-------- Dataset extract

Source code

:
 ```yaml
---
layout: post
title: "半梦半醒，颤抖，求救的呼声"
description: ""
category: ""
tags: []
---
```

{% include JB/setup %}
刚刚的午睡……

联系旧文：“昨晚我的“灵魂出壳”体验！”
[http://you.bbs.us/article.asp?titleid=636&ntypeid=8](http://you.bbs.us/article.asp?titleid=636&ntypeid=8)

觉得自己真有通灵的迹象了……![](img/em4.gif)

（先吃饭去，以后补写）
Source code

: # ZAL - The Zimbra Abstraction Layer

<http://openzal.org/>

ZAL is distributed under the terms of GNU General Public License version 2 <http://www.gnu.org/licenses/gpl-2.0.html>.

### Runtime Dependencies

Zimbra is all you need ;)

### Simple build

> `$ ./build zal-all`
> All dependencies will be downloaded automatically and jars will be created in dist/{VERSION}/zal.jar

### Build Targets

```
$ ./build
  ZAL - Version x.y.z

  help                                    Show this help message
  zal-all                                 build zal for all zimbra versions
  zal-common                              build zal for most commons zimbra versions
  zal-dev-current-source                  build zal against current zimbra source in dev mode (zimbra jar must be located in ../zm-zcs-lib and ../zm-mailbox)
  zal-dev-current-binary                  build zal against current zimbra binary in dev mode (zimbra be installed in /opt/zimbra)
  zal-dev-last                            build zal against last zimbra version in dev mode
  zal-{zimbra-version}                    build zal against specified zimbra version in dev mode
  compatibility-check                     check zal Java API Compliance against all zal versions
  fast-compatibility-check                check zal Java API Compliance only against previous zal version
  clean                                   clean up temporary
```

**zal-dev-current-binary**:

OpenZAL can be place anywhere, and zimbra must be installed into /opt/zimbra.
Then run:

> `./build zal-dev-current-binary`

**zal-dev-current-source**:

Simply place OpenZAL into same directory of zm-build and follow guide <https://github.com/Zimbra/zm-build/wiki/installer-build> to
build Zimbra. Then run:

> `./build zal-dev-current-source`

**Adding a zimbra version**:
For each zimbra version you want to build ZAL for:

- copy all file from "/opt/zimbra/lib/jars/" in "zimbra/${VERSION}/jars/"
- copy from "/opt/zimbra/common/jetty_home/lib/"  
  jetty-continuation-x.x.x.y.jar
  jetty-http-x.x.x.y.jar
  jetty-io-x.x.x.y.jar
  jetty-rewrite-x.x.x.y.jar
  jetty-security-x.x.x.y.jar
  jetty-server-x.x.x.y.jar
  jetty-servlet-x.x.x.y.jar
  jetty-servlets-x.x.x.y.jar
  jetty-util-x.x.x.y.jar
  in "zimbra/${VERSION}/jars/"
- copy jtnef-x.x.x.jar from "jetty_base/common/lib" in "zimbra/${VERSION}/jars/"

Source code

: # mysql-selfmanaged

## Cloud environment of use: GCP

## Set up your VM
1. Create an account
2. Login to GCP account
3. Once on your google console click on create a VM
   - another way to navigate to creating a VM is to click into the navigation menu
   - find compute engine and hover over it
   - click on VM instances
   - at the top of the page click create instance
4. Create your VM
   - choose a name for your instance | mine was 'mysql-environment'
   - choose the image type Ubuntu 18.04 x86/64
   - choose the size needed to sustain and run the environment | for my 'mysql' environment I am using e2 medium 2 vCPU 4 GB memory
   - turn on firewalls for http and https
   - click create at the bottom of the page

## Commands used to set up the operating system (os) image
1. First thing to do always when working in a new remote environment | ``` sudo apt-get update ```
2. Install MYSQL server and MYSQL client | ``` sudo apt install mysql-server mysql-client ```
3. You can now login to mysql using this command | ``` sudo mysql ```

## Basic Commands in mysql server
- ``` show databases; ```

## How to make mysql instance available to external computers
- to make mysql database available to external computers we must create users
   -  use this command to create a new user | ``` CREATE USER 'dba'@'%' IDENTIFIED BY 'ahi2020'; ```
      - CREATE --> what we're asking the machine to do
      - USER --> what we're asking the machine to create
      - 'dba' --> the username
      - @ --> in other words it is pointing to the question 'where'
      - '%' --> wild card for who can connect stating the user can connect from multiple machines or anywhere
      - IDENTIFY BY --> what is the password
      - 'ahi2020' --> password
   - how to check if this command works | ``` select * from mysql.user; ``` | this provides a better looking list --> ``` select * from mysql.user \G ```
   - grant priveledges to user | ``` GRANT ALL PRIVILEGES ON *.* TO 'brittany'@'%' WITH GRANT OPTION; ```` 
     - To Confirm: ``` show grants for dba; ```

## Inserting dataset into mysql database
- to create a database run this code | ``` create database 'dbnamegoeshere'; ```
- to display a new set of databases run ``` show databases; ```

----------------

Every line of the data that includes the word "computers" should be copied.

Answer for the task -
## How to make mysql instance available to external computers
- to make mysql database available to external computers we must create users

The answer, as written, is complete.